Cloud adoption challenges for financial services companies

The rapid pace of digital transformation is compelling companies to speed up the process of application development and deployment. This is particularly true in the financial services sector, where new-age fintech startups are disrupting and capturing the market through the use of modern technology. Although the sector has been witnessing a good deal of innovation in the last couple of years, two major roadblocks come in the way of cloud adoption: 

  • Regulatory compliance: The sector, being one of the most highly regulated ones, often struggles to provide access to data and systems to regulatory bodies. With new regulations constantly underway, enabling governance remains a significant barrier to cloud adoption. 
  • Archaic back-end applications: The legacy application stack that most financial companies own was not built to handle the scalability, agility, and availability demands of the cloud era. The rigid structure of legacy applications makes it difficult for companies to enable integration and data access through cloud migration. 

How a cloud-native strategy can work in their favor 

To adapt and respond to changing customer needs, financial services companies are beginning to consider moving critical workloads to the cloud. Although historically, the sector has been apprehensive about cloud adoption, there has been a significant change in attitudes toward cloud security and the storage of data in the cloud. This shift in attitude has made it easy for the sector to consider a cloud-native strategy. 

Cloud-native applications are inherently designed to meet the requirements of the financial services industry, namely: compliance, data security, and resilience. 

An amalgamation of microservices, containers, and Kubernetes, cloud-native applications deliver the agility, flexibility, and elasticity required to meet the demands of the modern world. By architecting hybrid applications with cloud-native front-ends, companies can overcome common cloud adoption challenges and keep pace with customers’ expectations from banking services. 

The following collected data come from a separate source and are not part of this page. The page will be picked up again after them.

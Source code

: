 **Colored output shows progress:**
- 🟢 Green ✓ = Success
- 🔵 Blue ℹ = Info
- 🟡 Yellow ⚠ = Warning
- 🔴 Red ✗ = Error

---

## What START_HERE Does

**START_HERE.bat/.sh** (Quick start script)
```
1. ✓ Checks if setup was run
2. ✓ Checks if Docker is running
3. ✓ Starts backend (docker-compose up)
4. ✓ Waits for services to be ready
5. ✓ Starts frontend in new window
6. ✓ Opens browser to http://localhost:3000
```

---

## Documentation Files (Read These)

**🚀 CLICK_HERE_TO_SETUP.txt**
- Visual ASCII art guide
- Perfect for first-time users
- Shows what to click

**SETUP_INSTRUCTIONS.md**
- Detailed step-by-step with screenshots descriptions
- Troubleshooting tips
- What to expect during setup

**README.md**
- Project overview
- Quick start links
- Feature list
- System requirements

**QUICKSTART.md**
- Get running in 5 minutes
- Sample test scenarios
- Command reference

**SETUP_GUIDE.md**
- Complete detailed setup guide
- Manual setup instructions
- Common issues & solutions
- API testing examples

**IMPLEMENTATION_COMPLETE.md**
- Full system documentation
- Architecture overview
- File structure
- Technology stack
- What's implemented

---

  • A cloud-native strategy allows financial companies to decompose monolithic applications into easily consumable domain-specific business transactions. 
  • It offers great scalability for core banking systems and is ideal for applications that require specialized skills to develop, use tools/frameworks with high licensing costs, and are maintenance intensive. 
  • Such a strategy works especially well for monolithic banking applications that need to be completely rewritten for a modern language and framework.
  • Organizations striving to remove complex non-core functions from their mainframes can use a cloud-native approach to move modern applications into cloud-based microservices applications.

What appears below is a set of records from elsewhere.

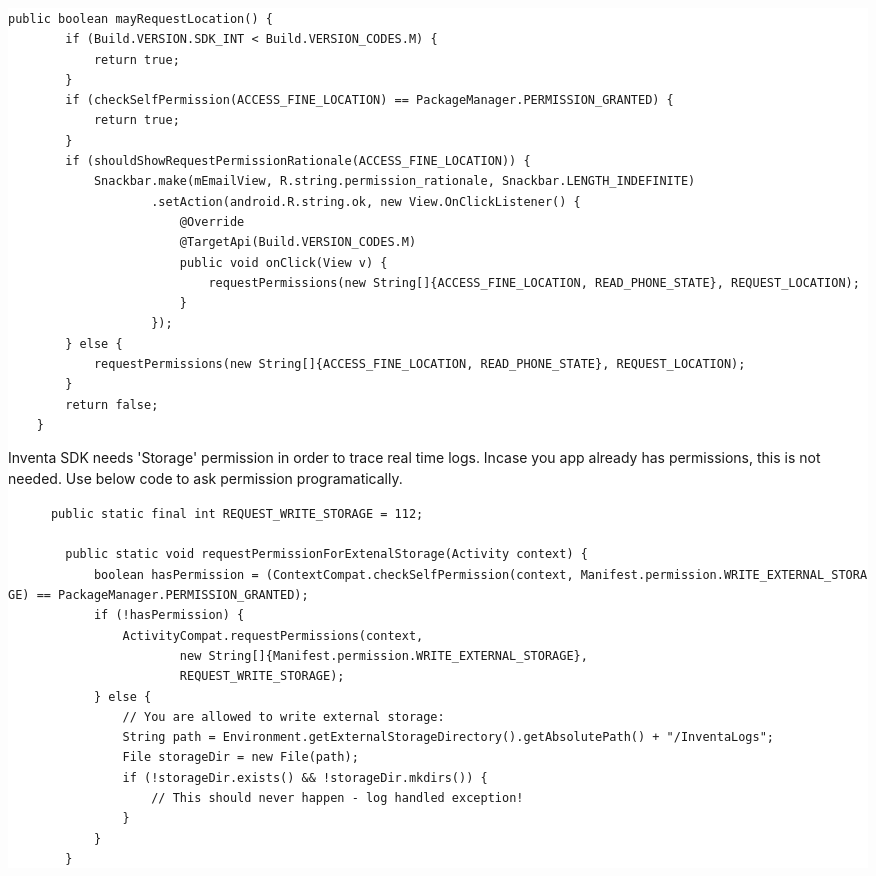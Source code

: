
 ```
public boolean mayRequestLocation() {
        if (Build.VERSION.SDK_INT < Build.VERSION_CODES.M) {
            return true;
        }
        if (checkSelfPermission(ACCESS_FINE_LOCATION) == PackageManager.PERMISSION_GRANTED) {
            return true;
        }
        if (shouldShowRequestPermissionRationale(ACCESS_FINE_LOCATION)) {
            Snackbar.make(mEmailView, R.string.permission_rationale, Snackbar.LENGTH_INDEFINITE)
                    .setAction(android.R.string.ok, new View.OnClickListener() {
                        @Override
                        @TargetApi(Build.VERSION_CODES.M)
                        public void onClick(View v) {
                            requestPermissions(new String[]{ACCESS_FINE_LOCATION, READ_PHONE_STATE}, REQUEST_LOCATION);
                        }
                    });
        } else {
            requestPermissions(new String[]{ACCESS_FINE_LOCATION, READ_PHONE_STATE}, REQUEST_LOCATION);
        }
        return false;
    }
```

Inventa SDK needs 'Storage' permission in order to trace real time logs.
Incase you app already has permissions, this is not needed.
Use below code to ask permission programatically.

```
      public static final int REQUEST_WRITE_STORAGE = 112;

        public static void requestPermissionForExtenalStorage(Activity context) {
            boolean hasPermission = (ContextCompat.checkSelfPermission(context, Manifest.permission.WRITE_EXTERNAL_STORAGE) == PackageManager.PERMISSION_GRANTED);
            if (!hasPermission) {
                ActivityCompat.requestPermissions(context,
                        new String[]{Manifest.permission.WRITE_EXTERNAL_STORAGE},
                        REQUEST_WRITE_STORAGE);
            } else {
                // You are allowed to write external storage:
                String path = Environment.getExternalStorageDirectory().getAbsolutePath() + "/InventaLogs";
                File storageDir = new File(path);
                if (!storageDir.exists() && !storageDir.mkdirs()) {
                    // This should never happen - log handled exception!
                }
            }
        }

```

With a cloud-native approach, companies can: 

  • Allow developers to work independently at their own pace (and in their development environment) and build apps based on customer requirements and expectations. 
  • Build new applications using new architectures, rather than rebuilding on top of the legacy stack, and experiment with new features – without impacting the performance of critical revenue-generating applications. 
  • Automate the process of deploying, scaling, managing, and maintaining applications and leverage benefits across platform independence, isolation, resource efficiency, and speed. 
  • Overcome inconsistencies in environment configurations and drops in quality levels as applications scale and increase business velocity with applications and services built for the cloud.
  • Move towards an API ecosystem to deliver innovative, hyper-connected services for customers while complying with emerging regulations and building a platform for future growth. 
  • Enable rapid deployment and updating of applications while enabling auto-scaling of applications and maximizing resource utilization. 

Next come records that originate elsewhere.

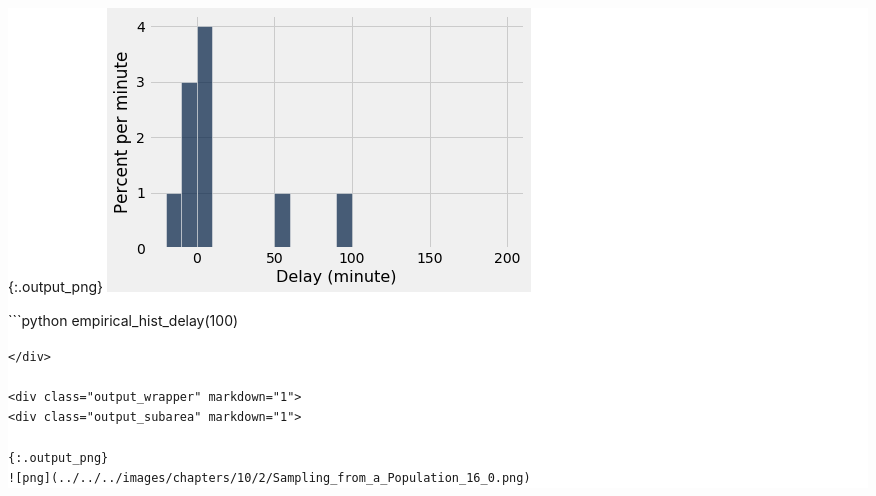 <div class="output_wrapper" markdown="1">
<div class="output_subarea" markdown="1">

{:.output_png}
![png](../../../images/chapters/10/2/Sampling_from_a_Population_15_0.png)

</div>
</div>
</div>



<div markdown="1" class="cell code_cell">
<div class="input_area" markdown="1">
```python
empirical_hist_delay(100)

```
</div>

<div class="output_wrapper" markdown="1">
<div class="output_subarea" markdown="1">

{:.output_png}
![png](../../../images/chapters/10/2/Sampling_from_a_Population_16_0.png)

What they need to keep in mind 

Moving applications to cloud-native architecture isn’t a small undertaking. Companies have to plan the migration very carefully. They need to: 

  • Prioritize which applications they want to consider for cloud-native strategy, which of them can be moved, and which would need to be rebuilt for the cloud. 
  • Understand the scalability requirements for each application and choose the best mechanism for autoscaling.
  • Evaluate integration capabilities required for cloud-native applications to interact with monolithic core banking system applications.
  • Understand the frequency of application releases and assess changes that will be required to be made to the development, QA, and release processes to align with a faster release schedule. 

Transform the sector for greater agility and flexibility

As financial services companies look to drive flexibility, accelerate product releases, and enhance customer experiences, they need to adopt the right technology strategy to achieve this transformation. Traditional monolithic applications can severely restrict enterprise agility and impact competitiveness and regulatory compliance. Embracing a cloud-native, microservices-based architecture allows companies to rapidly adapt and develop new business models in the most efficient way possible. So, start building a cloud-native strategy today to ship products faster, reduce operational risk, and grow your business.